====== Information provided

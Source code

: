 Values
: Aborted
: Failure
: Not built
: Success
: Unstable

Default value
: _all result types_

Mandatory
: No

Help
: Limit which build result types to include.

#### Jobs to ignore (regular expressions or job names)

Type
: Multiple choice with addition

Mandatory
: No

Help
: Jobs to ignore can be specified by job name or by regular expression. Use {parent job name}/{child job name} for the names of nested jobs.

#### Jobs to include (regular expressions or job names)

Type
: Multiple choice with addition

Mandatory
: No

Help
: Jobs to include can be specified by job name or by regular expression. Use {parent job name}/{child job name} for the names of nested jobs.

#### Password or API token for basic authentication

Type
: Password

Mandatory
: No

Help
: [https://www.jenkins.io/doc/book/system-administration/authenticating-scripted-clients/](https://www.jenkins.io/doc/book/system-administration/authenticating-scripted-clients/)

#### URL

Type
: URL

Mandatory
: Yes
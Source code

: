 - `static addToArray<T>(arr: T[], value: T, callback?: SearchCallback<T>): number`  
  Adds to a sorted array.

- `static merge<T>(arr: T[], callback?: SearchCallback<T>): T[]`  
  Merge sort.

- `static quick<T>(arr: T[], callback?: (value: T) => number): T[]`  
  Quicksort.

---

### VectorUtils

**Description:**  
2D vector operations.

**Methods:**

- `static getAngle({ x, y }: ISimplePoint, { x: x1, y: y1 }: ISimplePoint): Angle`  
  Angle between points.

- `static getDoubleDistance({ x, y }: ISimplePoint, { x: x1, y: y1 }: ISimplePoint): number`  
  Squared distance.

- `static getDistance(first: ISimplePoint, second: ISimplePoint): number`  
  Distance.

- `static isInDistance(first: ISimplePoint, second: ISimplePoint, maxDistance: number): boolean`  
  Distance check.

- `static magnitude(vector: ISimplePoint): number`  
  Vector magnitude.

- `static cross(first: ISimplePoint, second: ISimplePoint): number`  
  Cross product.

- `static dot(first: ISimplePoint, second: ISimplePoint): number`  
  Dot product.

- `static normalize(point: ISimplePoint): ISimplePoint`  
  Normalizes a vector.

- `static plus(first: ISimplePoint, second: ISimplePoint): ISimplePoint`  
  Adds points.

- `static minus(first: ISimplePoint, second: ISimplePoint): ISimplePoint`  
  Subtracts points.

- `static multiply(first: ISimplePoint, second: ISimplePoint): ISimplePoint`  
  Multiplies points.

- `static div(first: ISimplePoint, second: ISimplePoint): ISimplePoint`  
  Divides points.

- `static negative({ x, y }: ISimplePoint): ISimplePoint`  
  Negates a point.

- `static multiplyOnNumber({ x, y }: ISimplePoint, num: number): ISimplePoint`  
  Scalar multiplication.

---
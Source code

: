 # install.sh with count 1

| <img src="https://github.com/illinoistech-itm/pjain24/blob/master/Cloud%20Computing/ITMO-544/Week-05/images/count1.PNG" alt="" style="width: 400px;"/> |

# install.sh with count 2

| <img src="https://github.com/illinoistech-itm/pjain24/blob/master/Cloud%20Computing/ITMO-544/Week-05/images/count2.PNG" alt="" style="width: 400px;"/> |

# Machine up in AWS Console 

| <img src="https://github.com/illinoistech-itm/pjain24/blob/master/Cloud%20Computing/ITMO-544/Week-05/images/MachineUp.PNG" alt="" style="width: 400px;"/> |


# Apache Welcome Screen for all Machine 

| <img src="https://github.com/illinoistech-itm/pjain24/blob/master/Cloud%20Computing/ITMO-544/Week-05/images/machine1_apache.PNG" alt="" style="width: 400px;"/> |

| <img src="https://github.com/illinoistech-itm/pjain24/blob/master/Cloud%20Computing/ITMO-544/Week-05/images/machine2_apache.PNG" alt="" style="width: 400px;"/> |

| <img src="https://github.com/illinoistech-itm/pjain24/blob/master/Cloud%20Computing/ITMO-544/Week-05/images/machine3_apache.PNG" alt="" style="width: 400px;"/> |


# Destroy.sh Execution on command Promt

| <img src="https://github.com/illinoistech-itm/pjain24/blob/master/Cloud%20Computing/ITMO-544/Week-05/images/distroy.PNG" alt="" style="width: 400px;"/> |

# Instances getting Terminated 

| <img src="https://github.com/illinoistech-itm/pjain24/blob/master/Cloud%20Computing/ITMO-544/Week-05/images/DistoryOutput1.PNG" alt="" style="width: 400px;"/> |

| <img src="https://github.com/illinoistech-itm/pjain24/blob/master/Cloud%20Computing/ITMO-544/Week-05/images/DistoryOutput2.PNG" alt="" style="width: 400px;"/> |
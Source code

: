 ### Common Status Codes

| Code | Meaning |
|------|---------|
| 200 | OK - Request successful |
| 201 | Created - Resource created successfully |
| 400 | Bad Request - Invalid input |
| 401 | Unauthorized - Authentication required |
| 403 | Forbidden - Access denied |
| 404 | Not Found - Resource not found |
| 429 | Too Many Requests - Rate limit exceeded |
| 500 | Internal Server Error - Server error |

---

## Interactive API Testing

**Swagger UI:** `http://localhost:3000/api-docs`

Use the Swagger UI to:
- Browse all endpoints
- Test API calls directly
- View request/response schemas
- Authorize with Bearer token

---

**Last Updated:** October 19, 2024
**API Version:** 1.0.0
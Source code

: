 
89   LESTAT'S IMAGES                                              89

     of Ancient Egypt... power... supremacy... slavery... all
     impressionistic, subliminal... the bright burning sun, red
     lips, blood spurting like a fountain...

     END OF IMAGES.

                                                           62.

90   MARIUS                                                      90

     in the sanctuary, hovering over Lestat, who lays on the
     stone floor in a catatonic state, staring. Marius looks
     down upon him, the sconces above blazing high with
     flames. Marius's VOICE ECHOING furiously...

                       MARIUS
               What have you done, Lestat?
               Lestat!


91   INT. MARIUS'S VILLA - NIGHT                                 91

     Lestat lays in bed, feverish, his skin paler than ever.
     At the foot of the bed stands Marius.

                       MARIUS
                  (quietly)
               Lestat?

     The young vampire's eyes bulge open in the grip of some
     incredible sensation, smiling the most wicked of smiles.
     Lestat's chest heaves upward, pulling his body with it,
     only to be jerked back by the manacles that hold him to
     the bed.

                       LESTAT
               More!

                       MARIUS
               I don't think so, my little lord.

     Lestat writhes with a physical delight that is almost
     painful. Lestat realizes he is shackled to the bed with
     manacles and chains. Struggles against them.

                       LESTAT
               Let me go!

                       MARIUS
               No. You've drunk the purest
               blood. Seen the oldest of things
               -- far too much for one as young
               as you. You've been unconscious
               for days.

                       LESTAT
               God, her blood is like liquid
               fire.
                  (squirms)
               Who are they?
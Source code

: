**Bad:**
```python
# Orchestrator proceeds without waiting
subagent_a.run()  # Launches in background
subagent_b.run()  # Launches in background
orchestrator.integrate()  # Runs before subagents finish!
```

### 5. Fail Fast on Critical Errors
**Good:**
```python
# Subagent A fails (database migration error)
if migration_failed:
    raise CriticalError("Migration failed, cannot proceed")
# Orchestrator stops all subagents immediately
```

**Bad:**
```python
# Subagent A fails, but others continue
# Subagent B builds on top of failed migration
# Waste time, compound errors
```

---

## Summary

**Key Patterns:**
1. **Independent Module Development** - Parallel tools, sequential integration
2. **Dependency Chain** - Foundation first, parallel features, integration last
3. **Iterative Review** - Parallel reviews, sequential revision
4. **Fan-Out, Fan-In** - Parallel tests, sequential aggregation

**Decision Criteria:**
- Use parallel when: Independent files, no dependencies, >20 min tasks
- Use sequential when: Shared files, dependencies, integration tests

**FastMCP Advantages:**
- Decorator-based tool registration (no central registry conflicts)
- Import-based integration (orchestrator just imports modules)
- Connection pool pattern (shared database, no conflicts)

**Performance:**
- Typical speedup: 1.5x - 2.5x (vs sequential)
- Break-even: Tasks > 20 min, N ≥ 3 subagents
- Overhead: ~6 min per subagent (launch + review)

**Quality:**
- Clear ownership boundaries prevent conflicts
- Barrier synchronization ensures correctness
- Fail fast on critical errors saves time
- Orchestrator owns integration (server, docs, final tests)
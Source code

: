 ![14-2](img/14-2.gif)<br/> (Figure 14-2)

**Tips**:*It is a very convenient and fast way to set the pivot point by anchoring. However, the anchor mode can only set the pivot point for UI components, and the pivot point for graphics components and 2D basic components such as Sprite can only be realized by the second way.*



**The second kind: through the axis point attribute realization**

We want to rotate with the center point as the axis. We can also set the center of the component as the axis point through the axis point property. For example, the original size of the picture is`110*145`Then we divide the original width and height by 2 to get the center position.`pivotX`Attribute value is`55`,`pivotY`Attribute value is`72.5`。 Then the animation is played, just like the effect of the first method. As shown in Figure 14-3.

============

Would you print, exactly as written, every line above from the one holding "Negates a point." through the one holding "# Apache Welcome Screen for all Machine", with both included and no other lines?

  Negates a point.

- `static multiplyOnNumber({ x, y }: ISimplePoint, num: number): ISimplePoint`  
  Scalar multiplication.

---
Source code

: # install.sh with count 1

| <img src="https://github.com/illinoistech-itm/pjain24/blob/master/Cloud%20Computing/ITMO-544/Week-05/images/count1.PNG" alt="" style="width: 400px;"/> |

# install.sh with count 2

| <img src="https://github.com/illinoistech-itm/pjain24/blob/master/Cloud%20Computing/ITMO-544/Week-05/images/count2.PNG" alt="" style="width: 400px;"/> |

# Machine up in AWS Console 

| <img src="https://github.com/illinoistech-itm/pjain24/blob/master/Cloud%20Computing/ITMO-544/Week-05/images/MachineUp.PNG" alt="" style="width: 400px;"/> |


# Apache Welcome Screen for all Machine 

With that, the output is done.